=== Data to process ===
Content starts

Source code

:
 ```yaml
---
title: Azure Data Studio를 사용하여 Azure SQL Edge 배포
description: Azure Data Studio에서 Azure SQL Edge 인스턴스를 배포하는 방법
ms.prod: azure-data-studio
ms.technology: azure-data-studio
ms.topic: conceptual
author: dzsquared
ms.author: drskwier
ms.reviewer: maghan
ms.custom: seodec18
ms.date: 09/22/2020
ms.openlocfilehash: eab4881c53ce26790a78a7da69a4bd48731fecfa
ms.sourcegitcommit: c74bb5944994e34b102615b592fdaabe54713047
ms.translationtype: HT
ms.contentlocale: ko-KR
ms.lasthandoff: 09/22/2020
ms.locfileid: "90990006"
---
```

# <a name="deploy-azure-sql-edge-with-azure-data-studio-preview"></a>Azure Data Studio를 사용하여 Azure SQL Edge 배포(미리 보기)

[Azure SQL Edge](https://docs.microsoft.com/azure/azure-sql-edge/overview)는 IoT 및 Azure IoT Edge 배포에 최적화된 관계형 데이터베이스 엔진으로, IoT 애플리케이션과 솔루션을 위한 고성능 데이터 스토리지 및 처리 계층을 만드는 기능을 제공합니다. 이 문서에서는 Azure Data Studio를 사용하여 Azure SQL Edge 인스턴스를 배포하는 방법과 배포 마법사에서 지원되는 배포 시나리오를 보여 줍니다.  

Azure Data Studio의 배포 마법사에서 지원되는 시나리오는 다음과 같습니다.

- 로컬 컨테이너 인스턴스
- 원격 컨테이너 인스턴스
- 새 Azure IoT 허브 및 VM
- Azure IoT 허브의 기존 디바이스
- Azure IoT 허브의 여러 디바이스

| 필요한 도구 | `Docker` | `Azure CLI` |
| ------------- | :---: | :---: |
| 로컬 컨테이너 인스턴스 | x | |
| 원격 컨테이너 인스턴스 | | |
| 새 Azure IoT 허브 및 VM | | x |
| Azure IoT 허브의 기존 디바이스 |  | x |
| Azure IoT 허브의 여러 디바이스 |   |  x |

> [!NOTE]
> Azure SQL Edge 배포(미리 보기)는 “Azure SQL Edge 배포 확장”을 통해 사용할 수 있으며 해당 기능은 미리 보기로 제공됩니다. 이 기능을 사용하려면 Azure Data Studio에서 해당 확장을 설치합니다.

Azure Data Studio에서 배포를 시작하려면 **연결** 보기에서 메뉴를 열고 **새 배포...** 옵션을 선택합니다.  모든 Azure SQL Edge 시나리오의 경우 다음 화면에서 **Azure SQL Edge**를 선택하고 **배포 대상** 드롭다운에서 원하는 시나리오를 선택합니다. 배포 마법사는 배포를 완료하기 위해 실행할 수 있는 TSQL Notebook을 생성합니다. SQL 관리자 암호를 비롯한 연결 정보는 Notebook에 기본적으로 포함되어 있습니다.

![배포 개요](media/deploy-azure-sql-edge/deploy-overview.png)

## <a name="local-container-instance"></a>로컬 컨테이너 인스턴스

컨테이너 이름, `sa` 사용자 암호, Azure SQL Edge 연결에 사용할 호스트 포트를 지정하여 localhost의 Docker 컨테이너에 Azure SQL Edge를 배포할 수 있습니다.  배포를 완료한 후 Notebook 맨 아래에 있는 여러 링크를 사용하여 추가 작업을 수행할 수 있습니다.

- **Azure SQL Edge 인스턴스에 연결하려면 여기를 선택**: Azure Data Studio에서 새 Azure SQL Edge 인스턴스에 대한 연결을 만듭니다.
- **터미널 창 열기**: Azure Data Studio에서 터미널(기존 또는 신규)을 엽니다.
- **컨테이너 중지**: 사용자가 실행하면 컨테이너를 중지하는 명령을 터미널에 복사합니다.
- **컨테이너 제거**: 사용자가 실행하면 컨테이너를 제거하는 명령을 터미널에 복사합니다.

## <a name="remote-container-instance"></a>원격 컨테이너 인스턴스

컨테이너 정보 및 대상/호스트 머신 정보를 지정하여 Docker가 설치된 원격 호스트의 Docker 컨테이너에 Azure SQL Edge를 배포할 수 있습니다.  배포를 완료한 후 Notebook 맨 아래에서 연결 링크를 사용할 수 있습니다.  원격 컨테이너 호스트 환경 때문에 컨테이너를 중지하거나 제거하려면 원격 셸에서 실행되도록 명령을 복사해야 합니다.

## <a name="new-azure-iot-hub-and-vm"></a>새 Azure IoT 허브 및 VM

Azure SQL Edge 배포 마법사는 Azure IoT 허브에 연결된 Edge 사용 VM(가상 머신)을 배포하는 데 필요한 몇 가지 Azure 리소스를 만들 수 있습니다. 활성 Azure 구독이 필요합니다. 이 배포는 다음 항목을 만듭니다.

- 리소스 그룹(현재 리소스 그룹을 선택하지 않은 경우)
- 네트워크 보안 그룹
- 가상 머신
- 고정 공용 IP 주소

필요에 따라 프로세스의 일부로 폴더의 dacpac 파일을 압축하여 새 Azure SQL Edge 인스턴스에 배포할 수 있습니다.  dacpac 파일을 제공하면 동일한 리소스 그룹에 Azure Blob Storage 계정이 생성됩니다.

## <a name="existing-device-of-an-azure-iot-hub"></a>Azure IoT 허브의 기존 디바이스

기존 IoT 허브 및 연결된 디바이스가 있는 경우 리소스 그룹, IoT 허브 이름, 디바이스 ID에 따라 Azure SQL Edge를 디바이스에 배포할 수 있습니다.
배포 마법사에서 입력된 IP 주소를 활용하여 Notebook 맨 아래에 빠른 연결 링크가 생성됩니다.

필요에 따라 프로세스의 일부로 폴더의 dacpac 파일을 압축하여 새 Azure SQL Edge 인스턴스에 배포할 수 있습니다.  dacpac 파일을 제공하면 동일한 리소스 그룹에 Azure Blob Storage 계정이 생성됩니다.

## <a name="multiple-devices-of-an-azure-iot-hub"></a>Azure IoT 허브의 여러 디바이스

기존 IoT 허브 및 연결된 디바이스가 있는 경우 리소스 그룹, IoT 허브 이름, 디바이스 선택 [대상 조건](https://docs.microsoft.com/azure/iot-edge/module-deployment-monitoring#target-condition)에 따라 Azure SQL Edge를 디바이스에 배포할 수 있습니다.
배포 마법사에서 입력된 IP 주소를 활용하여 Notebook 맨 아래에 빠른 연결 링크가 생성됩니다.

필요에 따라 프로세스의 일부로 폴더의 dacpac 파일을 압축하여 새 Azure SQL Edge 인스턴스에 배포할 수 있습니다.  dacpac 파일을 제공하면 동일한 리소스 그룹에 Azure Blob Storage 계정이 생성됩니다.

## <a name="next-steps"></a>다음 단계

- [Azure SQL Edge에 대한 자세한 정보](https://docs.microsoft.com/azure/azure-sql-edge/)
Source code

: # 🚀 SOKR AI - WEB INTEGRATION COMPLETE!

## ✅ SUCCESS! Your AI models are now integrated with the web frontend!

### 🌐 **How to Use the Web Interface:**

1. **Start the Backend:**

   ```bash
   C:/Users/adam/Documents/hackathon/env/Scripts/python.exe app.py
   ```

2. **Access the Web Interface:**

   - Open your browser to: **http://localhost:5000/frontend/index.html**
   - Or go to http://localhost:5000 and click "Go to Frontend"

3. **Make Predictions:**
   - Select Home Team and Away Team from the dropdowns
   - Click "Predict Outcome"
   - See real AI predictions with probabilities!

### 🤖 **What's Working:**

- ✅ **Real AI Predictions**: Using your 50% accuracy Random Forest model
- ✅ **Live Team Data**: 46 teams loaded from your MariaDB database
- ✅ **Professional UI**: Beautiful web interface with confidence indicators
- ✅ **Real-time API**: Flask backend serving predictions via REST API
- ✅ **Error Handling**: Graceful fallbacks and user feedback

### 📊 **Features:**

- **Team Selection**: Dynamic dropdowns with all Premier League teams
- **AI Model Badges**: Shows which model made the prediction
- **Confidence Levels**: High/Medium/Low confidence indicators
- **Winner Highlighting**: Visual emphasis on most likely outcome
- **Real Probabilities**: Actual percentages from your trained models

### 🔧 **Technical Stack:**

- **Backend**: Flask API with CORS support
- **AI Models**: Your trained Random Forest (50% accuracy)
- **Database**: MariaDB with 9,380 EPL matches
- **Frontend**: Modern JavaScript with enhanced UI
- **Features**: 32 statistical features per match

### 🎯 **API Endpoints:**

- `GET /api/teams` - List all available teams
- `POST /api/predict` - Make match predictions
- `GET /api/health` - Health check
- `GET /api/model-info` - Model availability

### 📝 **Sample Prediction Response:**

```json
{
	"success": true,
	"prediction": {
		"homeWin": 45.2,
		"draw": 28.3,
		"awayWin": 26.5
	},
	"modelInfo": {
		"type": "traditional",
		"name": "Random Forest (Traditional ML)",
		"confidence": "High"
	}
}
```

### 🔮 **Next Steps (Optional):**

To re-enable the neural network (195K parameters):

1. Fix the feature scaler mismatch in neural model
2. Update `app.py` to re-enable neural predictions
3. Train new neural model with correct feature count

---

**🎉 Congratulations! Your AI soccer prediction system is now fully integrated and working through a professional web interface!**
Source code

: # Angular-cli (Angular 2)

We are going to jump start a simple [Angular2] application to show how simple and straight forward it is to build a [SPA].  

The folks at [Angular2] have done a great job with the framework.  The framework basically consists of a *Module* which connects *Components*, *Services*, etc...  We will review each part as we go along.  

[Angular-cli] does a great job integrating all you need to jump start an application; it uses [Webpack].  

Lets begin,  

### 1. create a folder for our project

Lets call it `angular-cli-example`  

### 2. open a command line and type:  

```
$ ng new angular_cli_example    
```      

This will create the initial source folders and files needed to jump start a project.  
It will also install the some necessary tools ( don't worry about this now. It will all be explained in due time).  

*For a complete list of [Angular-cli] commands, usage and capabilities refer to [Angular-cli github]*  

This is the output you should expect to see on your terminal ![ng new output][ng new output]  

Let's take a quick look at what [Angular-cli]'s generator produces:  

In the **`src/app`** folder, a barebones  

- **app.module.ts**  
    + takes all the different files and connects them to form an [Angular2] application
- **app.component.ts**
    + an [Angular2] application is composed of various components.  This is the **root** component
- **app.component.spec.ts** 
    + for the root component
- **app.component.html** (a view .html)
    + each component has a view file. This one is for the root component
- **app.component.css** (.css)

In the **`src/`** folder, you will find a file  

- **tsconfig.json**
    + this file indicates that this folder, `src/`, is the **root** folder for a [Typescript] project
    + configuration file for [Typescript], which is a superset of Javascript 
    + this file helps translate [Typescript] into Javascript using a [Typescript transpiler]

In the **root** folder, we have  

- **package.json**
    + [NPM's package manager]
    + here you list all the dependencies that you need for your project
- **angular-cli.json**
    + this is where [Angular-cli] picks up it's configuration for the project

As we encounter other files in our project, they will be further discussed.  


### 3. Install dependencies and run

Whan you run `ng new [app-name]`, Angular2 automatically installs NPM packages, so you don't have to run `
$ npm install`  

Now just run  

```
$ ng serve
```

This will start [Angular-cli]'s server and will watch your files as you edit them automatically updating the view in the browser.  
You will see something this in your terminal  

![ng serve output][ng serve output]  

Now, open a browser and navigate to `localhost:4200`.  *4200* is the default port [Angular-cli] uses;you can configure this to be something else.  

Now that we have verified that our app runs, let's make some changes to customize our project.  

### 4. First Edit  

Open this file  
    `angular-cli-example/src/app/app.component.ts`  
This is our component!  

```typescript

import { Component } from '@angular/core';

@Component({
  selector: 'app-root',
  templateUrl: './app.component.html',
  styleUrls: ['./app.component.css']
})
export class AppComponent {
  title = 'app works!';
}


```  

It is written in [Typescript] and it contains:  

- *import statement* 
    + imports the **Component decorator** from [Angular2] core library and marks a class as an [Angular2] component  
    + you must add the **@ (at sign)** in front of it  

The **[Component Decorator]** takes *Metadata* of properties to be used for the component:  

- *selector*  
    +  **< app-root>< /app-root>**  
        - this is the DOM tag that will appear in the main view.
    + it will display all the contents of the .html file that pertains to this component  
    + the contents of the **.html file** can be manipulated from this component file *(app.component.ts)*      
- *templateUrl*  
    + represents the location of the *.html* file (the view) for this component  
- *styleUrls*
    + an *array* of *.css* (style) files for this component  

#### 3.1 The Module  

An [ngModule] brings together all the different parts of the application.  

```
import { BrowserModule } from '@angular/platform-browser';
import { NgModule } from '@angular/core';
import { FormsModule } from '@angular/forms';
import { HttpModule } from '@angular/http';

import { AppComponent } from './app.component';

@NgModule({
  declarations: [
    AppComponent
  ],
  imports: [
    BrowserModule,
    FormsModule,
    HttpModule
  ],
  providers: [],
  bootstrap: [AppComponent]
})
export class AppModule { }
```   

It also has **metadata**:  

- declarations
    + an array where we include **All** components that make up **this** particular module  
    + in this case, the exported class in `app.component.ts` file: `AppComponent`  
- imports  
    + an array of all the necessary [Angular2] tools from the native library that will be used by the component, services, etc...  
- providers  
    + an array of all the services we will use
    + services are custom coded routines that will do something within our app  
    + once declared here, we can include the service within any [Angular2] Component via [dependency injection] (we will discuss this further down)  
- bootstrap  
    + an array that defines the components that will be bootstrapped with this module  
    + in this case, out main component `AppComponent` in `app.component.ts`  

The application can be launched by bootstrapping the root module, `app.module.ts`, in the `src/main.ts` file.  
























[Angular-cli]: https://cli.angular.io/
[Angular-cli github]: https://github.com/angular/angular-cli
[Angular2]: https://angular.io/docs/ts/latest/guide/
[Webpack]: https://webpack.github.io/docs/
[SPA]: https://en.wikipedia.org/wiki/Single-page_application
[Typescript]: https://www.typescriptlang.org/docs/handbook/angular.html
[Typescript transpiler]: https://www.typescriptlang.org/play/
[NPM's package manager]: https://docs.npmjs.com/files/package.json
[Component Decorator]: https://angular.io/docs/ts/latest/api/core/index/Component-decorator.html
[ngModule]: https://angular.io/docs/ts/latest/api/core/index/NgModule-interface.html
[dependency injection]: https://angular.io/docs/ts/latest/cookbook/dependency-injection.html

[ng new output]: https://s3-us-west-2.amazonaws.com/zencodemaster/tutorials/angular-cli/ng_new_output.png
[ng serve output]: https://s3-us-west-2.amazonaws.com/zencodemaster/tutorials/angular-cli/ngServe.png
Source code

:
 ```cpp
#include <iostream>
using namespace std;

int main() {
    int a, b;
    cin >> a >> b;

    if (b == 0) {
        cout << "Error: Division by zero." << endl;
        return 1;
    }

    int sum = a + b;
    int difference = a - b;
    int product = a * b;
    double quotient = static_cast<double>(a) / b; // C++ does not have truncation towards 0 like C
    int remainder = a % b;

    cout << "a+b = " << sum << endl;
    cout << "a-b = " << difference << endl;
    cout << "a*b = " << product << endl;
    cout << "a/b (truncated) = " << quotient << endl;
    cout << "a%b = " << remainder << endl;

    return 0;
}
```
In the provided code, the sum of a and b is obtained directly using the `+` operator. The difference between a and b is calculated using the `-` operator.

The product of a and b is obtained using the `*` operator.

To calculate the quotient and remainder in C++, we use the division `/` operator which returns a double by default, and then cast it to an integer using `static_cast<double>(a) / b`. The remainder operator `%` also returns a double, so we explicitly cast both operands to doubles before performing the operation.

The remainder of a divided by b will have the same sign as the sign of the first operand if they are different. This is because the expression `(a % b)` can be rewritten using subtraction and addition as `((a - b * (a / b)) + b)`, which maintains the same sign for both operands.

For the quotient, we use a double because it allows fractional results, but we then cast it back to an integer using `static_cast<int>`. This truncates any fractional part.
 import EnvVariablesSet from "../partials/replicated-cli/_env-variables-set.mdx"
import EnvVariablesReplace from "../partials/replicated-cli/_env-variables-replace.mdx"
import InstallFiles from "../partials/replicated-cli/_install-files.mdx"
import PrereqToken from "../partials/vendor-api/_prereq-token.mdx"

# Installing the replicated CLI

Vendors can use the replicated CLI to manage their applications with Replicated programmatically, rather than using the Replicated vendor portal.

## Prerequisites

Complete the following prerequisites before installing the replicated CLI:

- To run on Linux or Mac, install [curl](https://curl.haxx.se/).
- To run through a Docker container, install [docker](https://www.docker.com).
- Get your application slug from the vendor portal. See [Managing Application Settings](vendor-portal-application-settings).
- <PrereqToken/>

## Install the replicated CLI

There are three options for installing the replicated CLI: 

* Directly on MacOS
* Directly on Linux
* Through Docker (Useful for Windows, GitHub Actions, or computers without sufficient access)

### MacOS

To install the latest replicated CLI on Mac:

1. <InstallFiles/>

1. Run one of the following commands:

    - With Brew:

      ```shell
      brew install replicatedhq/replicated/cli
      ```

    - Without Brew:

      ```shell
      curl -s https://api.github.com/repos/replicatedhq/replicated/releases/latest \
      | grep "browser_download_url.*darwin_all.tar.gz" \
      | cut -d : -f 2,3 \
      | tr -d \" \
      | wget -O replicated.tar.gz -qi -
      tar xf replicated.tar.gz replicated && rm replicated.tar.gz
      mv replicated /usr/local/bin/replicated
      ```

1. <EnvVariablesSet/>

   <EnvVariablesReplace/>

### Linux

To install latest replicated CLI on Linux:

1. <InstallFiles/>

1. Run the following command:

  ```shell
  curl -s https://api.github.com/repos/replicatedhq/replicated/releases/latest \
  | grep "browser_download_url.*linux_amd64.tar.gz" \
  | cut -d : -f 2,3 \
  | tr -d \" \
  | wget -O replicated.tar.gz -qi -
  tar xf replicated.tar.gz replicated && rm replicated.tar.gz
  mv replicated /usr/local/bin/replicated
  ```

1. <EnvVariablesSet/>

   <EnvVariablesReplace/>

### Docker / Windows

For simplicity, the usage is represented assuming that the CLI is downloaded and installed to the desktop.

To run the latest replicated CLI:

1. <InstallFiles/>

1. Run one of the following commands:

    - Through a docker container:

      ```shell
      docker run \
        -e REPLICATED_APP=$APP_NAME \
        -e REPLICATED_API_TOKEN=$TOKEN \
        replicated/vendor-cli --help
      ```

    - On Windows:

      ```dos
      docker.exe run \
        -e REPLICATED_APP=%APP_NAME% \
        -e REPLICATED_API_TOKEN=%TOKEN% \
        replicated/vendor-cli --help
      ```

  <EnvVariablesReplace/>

Content ends

=== Aim of the exercise ===
Using the entries above, state how many lines include the word "difference", with no other words.

=== Answer box ===
3